(Data begins)
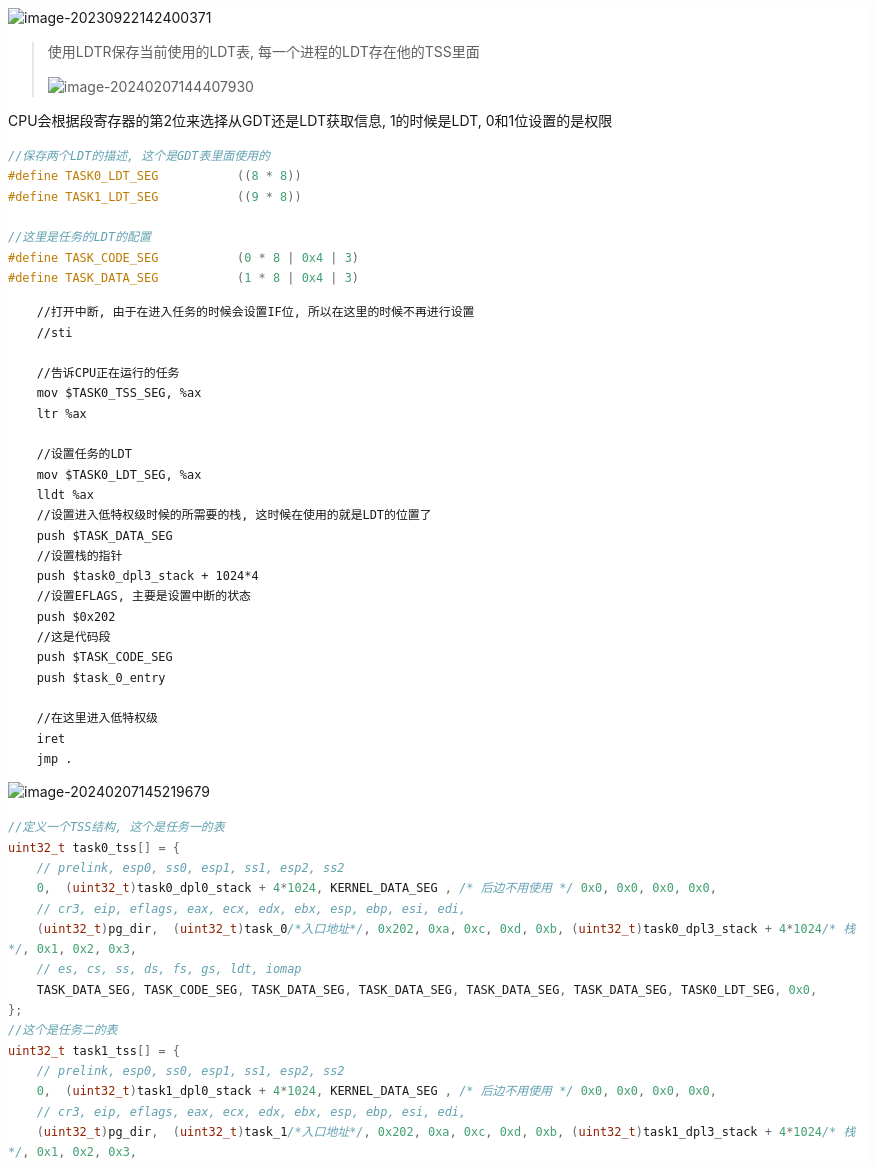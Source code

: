 ![image-20230922142400371](https://picture-01-1316374204.cos.ap-beijing.myqcloud.com/image/202402062001677.png)

> 使用LDTR保存当前使用的LDT表, 每一个进程的LDT存在他的TSS里面
>
> ![image-20240207144407930](https://picture-01-1316374204.cos.ap-beijing.myqcloud.com/image/202402071444008.png)

CPU会根据段寄存器的第2位来选择从GDT还是LDT获取信息, 1的时候是LDT, 0和1位设置的是权限

```c
//保存两个LDT的描述, 这个是GDT表里面使用的
#define TASK0_LDT_SEG           ((8 * 8))
#define TASK1_LDT_SEG           ((9 * 8))

//这里是任务的LDT的配置
#define TASK_CODE_SEG           (0 * 8 | 0x4 | 3)
#define TASK_DATA_SEG           (1 * 8 | 0x4 | 3)
```

```assembly
	//打开中断, 由于在进入任务的时候会设置IF位, 所以在这里的时候不再进行设置
	//sti
	
	//告诉CPU正在运行的任务
	mov $TASK0_TSS_SEG, %ax
	ltr %ax

	//设置任务的LDT
	mov $TASK0_LDT_SEG, %ax
	lldt %ax
	//设置进入低特权级时候的所需要的栈, 这时候在使用的就是LDT的位置了
	push $TASK_DATA_SEG
	//设置栈的指针
	push $task0_dpl3_stack + 1024*4
	//设置EFLAGS, 主要是设置中断的状态
	push $0x202
	//这是代码段
	push $TASK_CODE_SEG
	push $task_0_entry

	//在这里进入低特权级
	iret
	jmp .
```

![image-20240207145219679](https://picture-01-1316374204.cos.ap-beijing.myqcloud.com/image/202402071452732.png)

```c
//定义一个TSS结构, 这个是任务一的表
uint32_t task0_tss[] = {
    // prelink, esp0, ss0, esp1, ss1, esp2, ss2
    0,  (uint32_t)task0_dpl0_stack + 4*1024, KERNEL_DATA_SEG , /* 后边不用使用 */ 0x0, 0x0, 0x0, 0x0,
    // cr3, eip, eflags, eax, ecx, edx, ebx, esp, ebp, esi, edi,
    (uint32_t)pg_dir,  (uint32_t)task_0/*入口地址*/, 0x202, 0xa, 0xc, 0xd, 0xb, (uint32_t)task0_dpl3_stack + 4*1024/* 栈 */, 0x1, 0x2, 0x3,
    // es, cs, ss, ds, fs, gs, ldt, iomap
    TASK_DATA_SEG, TASK_CODE_SEG, TASK_DATA_SEG, TASK_DATA_SEG, TASK_DATA_SEG, TASK_DATA_SEG, TASK0_LDT_SEG, 0x0,
};
//这个是任务二的表
uint32_t task1_tss[] = {
    // prelink, esp0, ss0, esp1, ss1, esp2, ss2
    0,  (uint32_t)task1_dpl0_stack + 4*1024, KERNEL_DATA_SEG , /* 后边不用使用 */ 0x0, 0x0, 0x0, 0x0,
    // cr3, eip, eflags, eax, ecx, edx, ebx, esp, ebp, esi, edi,
    (uint32_t)pg_dir,  (uint32_t)task_1/*入口地址*/, 0x202, 0xa, 0xc, 0xd, 0xb, (uint32_t)task1_dpl3_stack + 4*1024/* 栈 */, 0x1, 0x2, 0x3,
```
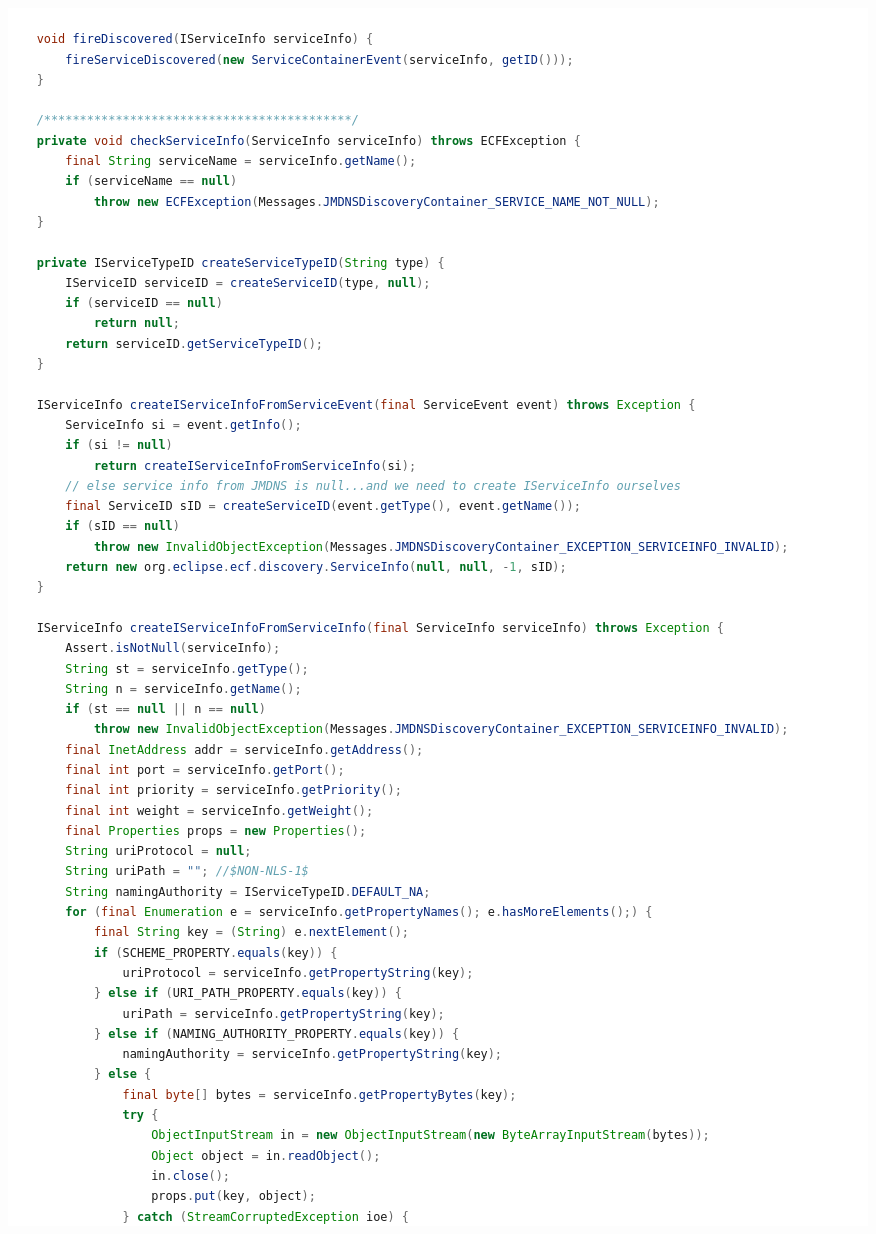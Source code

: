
 ```java

	void fireDiscovered(IServiceInfo serviceInfo) {
		fireServiceDiscovered(new ServiceContainerEvent(serviceInfo, getID()));
	}

	/*******************************************/
	private void checkServiceInfo(ServiceInfo serviceInfo) throws ECFException {
		final String serviceName = serviceInfo.getName();
		if (serviceName == null)
			throw new ECFException(Messages.JMDNSDiscoveryContainer_SERVICE_NAME_NOT_NULL);
	}

	private IServiceTypeID createServiceTypeID(String type) {
		IServiceID serviceID = createServiceID(type, null);
		if (serviceID == null)
			return null;
		return serviceID.getServiceTypeID();
	}

	IServiceInfo createIServiceInfoFromServiceEvent(final ServiceEvent event) throws Exception {
		ServiceInfo si = event.getInfo();
		if (si != null)
			return createIServiceInfoFromServiceInfo(si);
		// else service info from JMDNS is null...and we need to create IServiceInfo ourselves
		final ServiceID sID = createServiceID(event.getType(), event.getName());
		if (sID == null)
			throw new InvalidObjectException(Messages.JMDNSDiscoveryContainer_EXCEPTION_SERVICEINFO_INVALID);
		return new org.eclipse.ecf.discovery.ServiceInfo(null, null, -1, sID);
	}

	IServiceInfo createIServiceInfoFromServiceInfo(final ServiceInfo serviceInfo) throws Exception {
		Assert.isNotNull(serviceInfo);
		String st = serviceInfo.getType();
		String n = serviceInfo.getName();
		if (st == null || n == null)
			throw new InvalidObjectException(Messages.JMDNSDiscoveryContainer_EXCEPTION_SERVICEINFO_INVALID);
		final InetAddress addr = serviceInfo.getAddress();
		final int port = serviceInfo.getPort();
		final int priority = serviceInfo.getPriority();
		final int weight = serviceInfo.getWeight();
		final Properties props = new Properties();
		String uriProtocol = null;
		String uriPath = ""; //$NON-NLS-1$
		String namingAuthority = IServiceTypeID.DEFAULT_NA;
		for (final Enumeration e = serviceInfo.getPropertyNames(); e.hasMoreElements();) {
			final String key = (String) e.nextElement();
			if (SCHEME_PROPERTY.equals(key)) {
				uriProtocol = serviceInfo.getPropertyString(key);
			} else if (URI_PATH_PROPERTY.equals(key)) {
				uriPath = serviceInfo.getPropertyString(key);
			} else if (NAMING_AUTHORITY_PROPERTY.equals(key)) {
				namingAuthority = serviceInfo.getPropertyString(key);
			} else {
				final byte[] bytes = serviceInfo.getPropertyBytes(key);
				try {
					ObjectInputStream in = new ObjectInputStream(new ByteArrayInputStream(bytes));
					Object object = in.readObject();
					in.close();
					props.put(key, object);
				} catch (StreamCorruptedException ioe) {
```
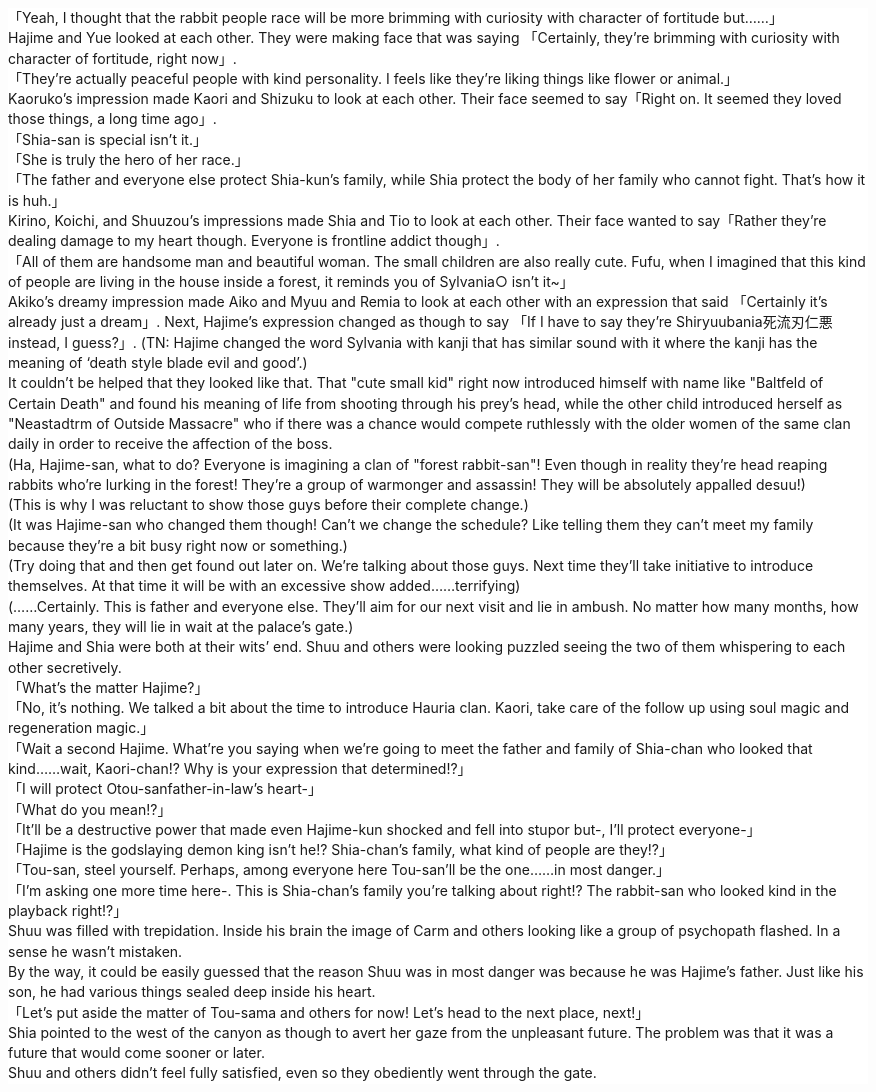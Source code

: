 「Yeah, I thought that the rabbit people race will be more brimming with curiosity with character of fortitude but……」<br/>
Hajime and Yue looked at each other. They were making face that was saying 「Certainly, they’re brimming with curiosity with character of fortitude, right now」.<br/>
「They’re actually peaceful people with kind personality. I feels like they’re liking things like flower or animal.」<br/>
Kaoruko’s impression made Kaori and Shizuku to look at each other. Their face seemed to say「Right on. It seemed they loved those things, a long time ago」.<br/>
「Shia-san is special isn’t it.」<br/>
「She is truly the hero of her race.」<br/>
「The father and everyone else protect Shia-kun’s family, while Shia protect the body of her family who cannot fight. That’s how it is huh.」<br/>
Kirino, Koichi, and Shuuzou’s impressions made Shia and Tio to look at each other. Their face wanted to say「Rather they’re dealing damage to my heart though. Everyone is frontline addict though」.<br/>
「All of them are handsome man and beautiful woman. The small children are also really cute. Fufu, when I imagined that this kind of people are living in the house inside a forest, it reminds you of Sylvania○ isn’t it~」<br/>
Akiko’s dreamy impression made Aiko and Myuu and Remia to look at each other with an expression that said 「Certainly it’s already just a dream」. Next, Hajime’s expression changed as though to say 「If I have to say they’re Shiryuubania死流刃仁悪 instead, I guess?」. (TN: Hajime changed the word Sylvania with kanji that has similar sound with it where the kanji has the meaning of ‘death style blade evil and good’.)<br/>
It couldn’t be helped that they looked like that. That "cute small kid" right now introduced himself with name like "Baltfeld of Certain Death" and found his meaning of life from shooting through his prey’s head, while the other child introduced herself as "Neastadtrm of Outside Massacre" who if there was a chance would compete ruthlessly with the older women of the same clan daily in order to receive the affection of the boss.<br/>
(Ha, Hajime-san, what to do? Everyone is imagining a clan of "forest rabbit-san"! Even though in reality they’re head reaping rabbits who’re lurking in the forest! They’re a group of warmonger and assassin! They will be absolutely appalled desuu!)<br/>
(This is why I was reluctant to show those guys before their complete change.)<br/>
(It was Hajime-san who changed them though! Can’t we change the schedule? Like telling them they can’t meet my family because they’re a bit busy right now or something.)<br/>
(Try doing that and then get found out later on. We’re talking about those guys. Next time they’ll take initiative to introduce themselves. At that time it will be with an excessive show added……terrifying)<br/>
(……Certainly. This is father and everyone else. They’ll aim for our next visit and lie in ambush. No matter how many months, how many years, they will lie in wait at the palace’s gate.)<br/>
Hajime and Shia were both at their wits’ end. Shuu and others were looking puzzled seeing the two of them whispering to each other secretively.<br/>
「What’s the matter Hajime?」<br/>
「No, it’s nothing. We talked a bit about the time to introduce Hauria clan. Kaori, take care of the follow up using soul magic and regeneration magic.」<br/>
「Wait a second Hajime. What’re you saying when we’re going to meet the father and family of Shia-chan who looked that kind……wait, Kaori-chan!? Why is your expression that determined!?」<br/>
「I will protect Otou-sanfather-in-law’s heart-」<br/>
「What do you mean!?」<br/>
「It’ll be a destructive power that made even Hajime-kun shocked and fell into stupor but-, I’ll protect everyone-」<br/>
「Hajime is the godslaying demon king isn’t he!? Shia-chan’s family, what kind of people are they!?」<br/>
「Tou-san, steel yourself. Perhaps, among everyone here Tou-san’ll be the one……in most danger.」<br/>
「I’m asking one more time here-. This is Shia-chan’s family you’re talking about right!? The rabbit-san who looked kind in the playback right!?」<br/>
Shuu was filled with trepidation. Inside his brain the image of Carm and others looking like a group of psychopath flashed. In a sense he wasn’t mistaken.<br/>
By the way, it could be easily guessed that the reason Shuu was in most danger was because he was Hajime’s father. Just like his son, he had various things sealed deep inside his heart.<br/>
「Let’s put aside the matter of Tou-sama and others for now! Let’s head to the next place, next!」<br/>
Shia pointed to the west of the canyon as though to avert her gaze from the unpleasant future. The problem was that it was a future that would come sooner or later.<br/>
Shuu and others didn’t feel fully satisfied, even so they obediently went through the gate.<br/>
(Data ends)
## Goal of the exercise:
Using the entries above, return each line in which the word "about" occurs.

## Problem solution:
(Try doing that and then get found out later on. We’re talking about those guys. Next time they’ll take initiative to introduce themselves. At that time it will be with an excessive show added……terrifying)<br/>
「No, it’s nothing. We talked a bit about the time to introduce Hauria clan. Kaori, take care of the follow up using soul magic and regeneration magic.」<br/>
「I’m asking one more time here-. This is Shia-chan’s family you’re talking about right!? The rabbit-san who looked kind in the playback right!?」<br/>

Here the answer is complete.